■ **Description of the task**: Using the data below, please return every line exactly as given.

■ **Available data**:
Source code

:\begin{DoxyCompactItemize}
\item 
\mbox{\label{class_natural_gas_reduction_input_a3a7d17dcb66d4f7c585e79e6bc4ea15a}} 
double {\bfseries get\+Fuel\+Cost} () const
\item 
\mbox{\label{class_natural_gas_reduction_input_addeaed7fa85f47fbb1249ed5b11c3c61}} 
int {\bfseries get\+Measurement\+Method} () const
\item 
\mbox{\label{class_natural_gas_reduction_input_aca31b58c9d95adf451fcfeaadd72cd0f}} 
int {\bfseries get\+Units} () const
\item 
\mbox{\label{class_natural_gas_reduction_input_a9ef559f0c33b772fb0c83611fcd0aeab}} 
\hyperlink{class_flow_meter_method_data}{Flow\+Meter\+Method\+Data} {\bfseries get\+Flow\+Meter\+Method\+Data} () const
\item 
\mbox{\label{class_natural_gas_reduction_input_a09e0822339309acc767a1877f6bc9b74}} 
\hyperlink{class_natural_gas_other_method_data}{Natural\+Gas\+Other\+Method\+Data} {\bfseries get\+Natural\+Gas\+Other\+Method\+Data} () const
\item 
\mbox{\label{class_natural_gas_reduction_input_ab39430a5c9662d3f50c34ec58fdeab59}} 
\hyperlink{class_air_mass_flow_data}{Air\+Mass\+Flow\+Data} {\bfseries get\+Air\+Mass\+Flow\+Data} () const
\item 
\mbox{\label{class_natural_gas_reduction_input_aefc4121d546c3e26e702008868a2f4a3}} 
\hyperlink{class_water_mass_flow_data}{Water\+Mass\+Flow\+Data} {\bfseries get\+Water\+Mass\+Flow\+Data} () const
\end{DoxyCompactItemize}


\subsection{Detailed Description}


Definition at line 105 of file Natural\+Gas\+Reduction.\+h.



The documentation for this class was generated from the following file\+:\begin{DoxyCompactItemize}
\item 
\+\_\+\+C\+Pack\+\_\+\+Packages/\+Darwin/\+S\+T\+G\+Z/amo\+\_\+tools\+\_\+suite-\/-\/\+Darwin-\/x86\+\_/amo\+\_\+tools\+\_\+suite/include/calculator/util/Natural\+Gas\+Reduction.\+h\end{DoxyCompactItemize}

■ **Answer**:
Source code

:\begin{DoxyCompactItemize}
\item 
\mbox{\label{class_natural_gas_reduction_input_a3a7d17dcb66d4f7c585e79e6bc4ea15a}} 
double {\bfseries get\+Fuel\+Cost} () const
\item 
\mbox{\label{class_natural_gas_reduction_input_addeaed7fa85f47fbb1249ed5b11c3c61}} 
int {\bfseries get\+Measurement\+Method} () const
\item 
\mbox{\label{class_natural_gas_reduction_input_aca31b58c9d95adf451fcfeaadd72cd0f}} 
int {\bfseries get\+Units} () const
\item 
\mbox{\label{class_natural_gas_reduction_input_a9ef559f0c33b772fb0c83611fcd0aeab}} 
\hyperlink{class_flow_meter_method_data}{Flow\+Meter\+Method\+Data} {\bfseries get\+Flow\+Meter\+Method\+Data} () const
\item 
\mbox{\label{class_natural_gas_reduction_input_a09e0822339309acc767a1877f6bc9b74}} 
\hyperlink{class_natural_gas_other_method_data}{Natural\+Gas\+Other\+Method\+Data} {\bfseries get\+Natural\+Gas\+Other\+Method\+Data} () const
\item 
\mbox{\label{class_natural_gas_reduction_input_ab39430a5c9662d3f50c34ec58fdeab59}} 
\hyperlink{class_air_mass_flow_data}{Air\+Mass\+Flow\+Data} {\bfseries get\+Air\+Mass\+Flow\+Data} () const
\item 
\mbox{\label{class_natural_gas_reduction_input_aefc4121d546c3e26e702008868a2f4a3}} 
\hyperlink{class_water_mass_flow_data}{Water\+Mass\+Flow\+Data} {\bfseries get\+Water\+Mass\+Flow\+Data} () const
\end{DoxyCompactItemize}


\subsection{Detailed Description}


Definition at line 105 of file Natural\+Gas\+Reduction.\+h.



The documentation for this class was generated from the following file\+:\begin{DoxyCompactItemize}
\item 
\+\_\+\+C\+Pack\+\_\+\+Packages/\+Darwin/\+S\+T\+G\+Z/amo\+\_\+tools\+\_\+suite-\/-\/\+Darwin-\/x86\+\_/amo\+\_\+tools\+\_\+suite/include/calculator/util/Natural\+Gas\+Reduction.\+h\end{DoxyCompactItemize}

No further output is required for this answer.